THE TASK:
Could you find every line in the entries below that holds the word "fracarluccii" and copy it?

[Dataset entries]
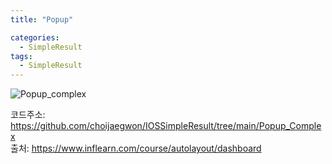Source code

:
 ```yaml
---
title: "Popup"

categories:
  - SimpleResult
tags:
  - SimpleResult
---  
```


![Popup_complex](https://user-images.githubusercontent.com/68246962/153746381-588c2077-3033-4290-81d9-29bed59240d7.gif)  

코드주소: <https://github.com/choijaegwon/IOSSimpleResult/tree/main/Popup_Complex>  
출처: <https://www.inflearn.com/course/autolayout/dashboard>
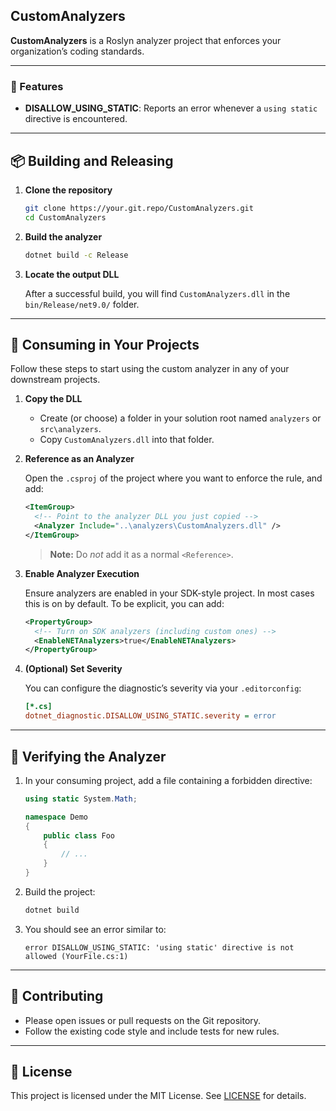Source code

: ## CustomAnalyzers

**CustomAnalyzers** is a Roslyn analyzer project that enforces your organization’s coding standards.

---

### 🎯 Features

* **DISALLOW\_USING\_STATIC**: Reports an error whenever a `using static` directive is encountered.

---

## 📦 Building and Releasing

1. **Clone the repository**

   ```bash
   git clone https://your.git.repo/CustomAnalyzers.git
   cd CustomAnalyzers
   ```

2. **Build the analyzer**

   ```bash
   dotnet build -c Release
   ```

3. **Locate the output DLL**

   After a successful build, you will find `CustomAnalyzers.dll` in the `bin/Release/net9.0/` folder.

---

## 📁 Consuming in Your Projects

Follow these steps to start using the custom analyzer in any of your downstream projects.

1. **Copy the DLL**

   * Create (or choose) a folder in your solution root named `analyzers` or `src\analyzers`.
   * Copy `CustomAnalyzers.dll` into that folder.

2. **Reference as an Analyzer**

   Open the `.csproj` of the project where you want to enforce the rule, and add:

   ```xml
   <ItemGroup>
     <!-- Point to the analyzer DLL you just copied -->
     <Analyzer Include="..\analyzers\CustomAnalyzers.dll" />
   </ItemGroup>
   ```

   > **Note:** Do *not* add it as a normal `<Reference>`.

3. **Enable Analyzer Execution**

   Ensure analyzers are enabled in your SDK-style project. In most cases this is on by default. To be explicit, you can add:

   ```xml
   <PropertyGroup>
     <!-- Turn on SDK analyzers (including custom ones) -->
     <EnableNETAnalyzers>true</EnableNETAnalyzers>
   </PropertyGroup>
   ```

4. **(Optional) Set Severity**

   You can configure the diagnostic’s severity via your `.editorconfig`:

   ```ini
   [*.cs]
   dotnet_diagnostic.DISALLOW_USING_STATIC.severity = error
   ```

---

## 🚀 Verifying the Analyzer

1. In your consuming project, add a file containing a forbidden directive:

   ```csharp
   using static System.Math;

   namespace Demo
   {
       public class Foo
       {
           // ...
       }
   }
   ```

2. Build the project:

   ```bash
   dotnet build
   ```

3. You should see an error similar to:

   ```text
   error DISALLOW_USING_STATIC: 'using static' directive is not allowed (YourFile.cs:1)
   ```

---

## 🤝 Contributing

* Please open issues or pull requests on the Git repository.
* Follow the existing code style and include tests for new rules.

---

## 📄 License

This project is licensed under the MIT License. See [LICENSE](./LICENSE) for details.
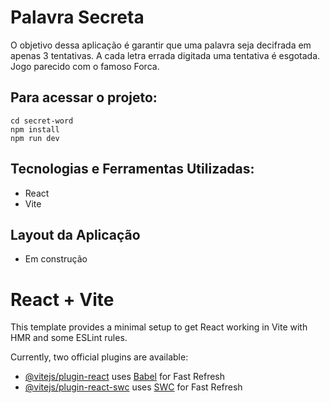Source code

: # Palavra Secreta

O objetivo dessa aplicação é garantir que uma palavra seja decifrada em apenas 3 tentativas. A cada letra errada digitada uma tentativa é esgotada.
Jogo parecido com o famoso Forca.

## Para acessar o projeto:

```
cd secret-word
npm install
npm run dev
```

## Tecnologias e Ferramentas Utilizadas:

- React
- Vite

## Layout da Aplicação

- Em construção

# React + Vite

This template provides a minimal setup to get React working in Vite with HMR and some ESLint rules.

Currently, two official plugins are available:

- [@vitejs/plugin-react](https://github.com/vitejs/vite-plugin-react/blob/main/packages/plugin-react/README.md) uses [Babel](https://babeljs.io/) for Fast Refresh
- [@vitejs/plugin-react-swc](https://github.com/vitejs/vite-plugin-react-swc) uses [SWC](https://swc.rs/) for Fast Refresh
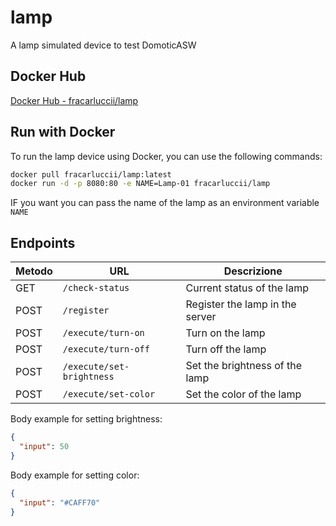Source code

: # lamp

A lamp simulated device to test DomoticASW

## Docker Hub

[Docker Hub - fracarluccii/lamp](https://hub.docker.com/repository/docker/fracarluccii/lamp/general)

## Run with Docker

To run the lamp device using Docker, you can use the following commands:

```bash
docker pull fracarluccii/lamp:latest
docker run -d -p 8080:80 -e NAME=Lamp-01 fracarluccii/lamp
```

IF you want you can pass the name of the lamp as an environment variable `NAME`

## Endpoints

| Metodo | URL                       | Descrizione                     |
| ------ | ------------------------- | ------------------------------- |
| GET    | `/check-status`           | Current status of the lamp      |
| POST   | `/register`               | Register the lamp in the server |
| POST   | `/execute/turn-on`        | Turn on the lamp                |
| POST   | `/execute/turn-off`       | Turn off the lamp               |
| POST   | `/execute/set-brightness` | Set the brightness of the lamp  |
| POST   | `/execute/set-color`      | Set the color of the lamp       |

Body example for setting brightness:

```json
{
  "input": 50
}
```

Body example for setting color:

```json
{
  "input": "#CAFF70"
}
```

SOLUTION FOR THIS EXERCISE:
[Docker Hub - fracarluccii/lamp](https://hub.docker.com/repository/docker/fracarluccii/lamp/general)
docker pull fracarluccii/lamp:latest
docker run -d -p 8080:80 -e NAME=Lamp-01 fracarluccii/lamp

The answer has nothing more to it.